= Exercise instructions =
The answer must be a single number: the count of lines in the listing that hold the string "name".

= Data to use =
────────────────────

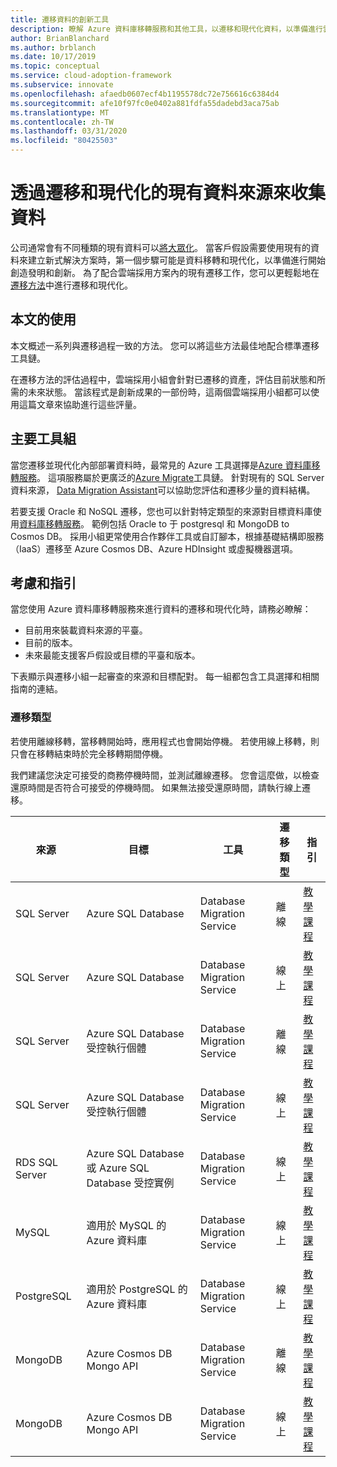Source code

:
 ```yaml
---
title: 遷移資料的創新工具
description: 瞭解 Azure 資料庫移轉服務和其他工具，以遷移和現代化資料，以準備進行雲端開始創造發明和創新。
author: BrianBlanchard
ms.author: brblanch
ms.date: 10/17/2019
ms.topic: conceptual
ms.service: cloud-adoption-framework
ms.subservice: innovate
ms.openlocfilehash: afaedb0607ecf4b1195578dc72e756616c6384d4
ms.sourcegitcommit: afe10f97fc0e0402a881fdfa55dadebd3aca75ab
ms.translationtype: MT
ms.contentlocale: zh-TW
ms.lasthandoff: 03/31/2020
ms.locfileid: "80425503"
---
```

# <a name="collect-data-through-the-migration-and-modernization-of-existing-data-sources"></a>透過遷移和現代化的現有資料來源來收集資料

公司通常會有不同種類的現有資料可以[將大眾化](../considerations/data.md)。 當客戶假設需要使用現有的資料來建立新式解決方案時，第一個步驟可能是資料移轉和現代化，以準備進行開始創造發明和創新。 為了配合雲端採用方案內的現有遷移工作，您可以更輕鬆地在[遷移方法](../../migrate/index.md)中進行遷移和現代化。

## <a name="use-of-this-article"></a>本文的使用

本文概述一系列與遷移過程一致的方法。 您可以將這些方法最佳地配合標準遷移工具鏈。

在遷移方法的評估過程中，雲端採用小組會針對已遷移的資產，評估目前狀態和所需的未來狀態。 當該程式是創新成果的一部份時，這兩個雲端採用小組都可以使用這篇文章來協助進行這些評量。

## <a name="primary-toolset"></a>主要工具組

當您遷移並現代化內部部署資料時，最常見的 Azure 工具選擇是[Azure 資料庫移轉服務](https://docs.microsoft.com/azure/dms)。 這項服務屬於更廣泛的[Azure Migrate](https://docs.microsoft.com/azure/migrate/migrate-services-overview)工具鏈。 針對現有的 SQL Server 資料來源， [Data Migration Assistant](https://docs.microsoft.com/sql/dma/dma-overview)可以協助您評估和遷移少量的資料結構。

若要支援 Oracle 和 NoSQL 遷移，您也可以針對特定類型的來源對目標資料庫使用[資料庫移轉服務](https://docs.microsoft.com/azure/dms)。 範例包括 Oracle to 于 postgresql 和 MongoDB to Cosmos DB。 採用小組更常使用合作夥伴工具或自訂腳本，根據基礎結構即服務（IaaS）遷移至 Azure Cosmos DB、Azure HDInsight 或虛擬機器選項。

## <a name="considerations-and-guidance"></a>考慮和指引

當您使用 Azure 資料庫移轉服務來進行資料的遷移和現代化時，請務必瞭解：

- 目前用來裝載資料來源的平臺。
- 目前的版本。
- 未來最能支援客戶假設或目標的平臺和版本。

下表顯示與遷移小組一起審查的來源和目標配對。 每一組都包含工具選擇和相關指南的連結。

### <a name="migration-type"></a>遷移類型

若使用離線移轉，當移轉開始時，應用程式也會開始停機。 若使用線上移轉，則只會在移轉結束時於完全移轉期間停機。

我們建議您決定可接受的商務停機時間，並測試離線遷移。 您會這麼做，以檢查還原時間是否符合可接受的停機時間。 如果無法接受還原時間，請執行線上遷移。

|來源  |目標  |工具  |遷移類型  |指引  |
|---------|---------|---------|---------|---------|
|SQL Server|Azure SQL Database|Database Migration Service|離線|[教學課程](https://docs.microsoft.com/azure/dms/tutorial-sql-server-to-azure-sql)|
|SQL Server|Azure SQL Database|Database Migration Service|線上|[教學課程](https://docs.microsoft.com/azure/dms/tutorial-sql-server-azure-sql-online)|
|SQL Server|Azure SQL Database 受控執行個體|Database Migration Service|離線|[教學課程](https://docs.microsoft.com/azure/dms/tutorial-sql-server-to-managed-instance)|
|SQL Server|Azure SQL Database 受控執行個體|Database Migration Service|線上|[教學課程](https://docs.microsoft.com/azure/dms/tutorial-sql-server-managed-instance-online)|
|RDS SQL Server|Azure SQL Database 或 Azure SQL Database 受控實例|Database Migration Service|線上|[教學課程](https://docs.microsoft.com/azure/dms/tutorial-rds-sql-server-azure-sql-and-managed-instance-online)|
|MySQL|適用於 MySQL 的 Azure 資料庫|Database Migration Service|線上|[教學課程](https://docs.microsoft.com/azure/dms/tutorial-mysql-azure-mysql-online)|
|PostgreSQL|適用於 PostgreSQL 的 Azure 資料庫|Database Migration Service|線上|[教學課程](https://docs.microsoft.com/azure/dms/tutorial-postgresql-azure-postgresql-online)|
|MongoDB|Azure Cosmos DB Mongo API|Database Migration Service|離線|[教學課程](https://docs.microsoft.com/azure/dms/tutorial-mongodb-cosmos-db)|
|MongoDB|Azure Cosmos DB Mongo API|Database Migration Service|線上|[教學課程](https://docs.microsoft.com/azure/dms/tutorial-mongodb-cosmos-db-online)|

────────────────────

= Written response =
5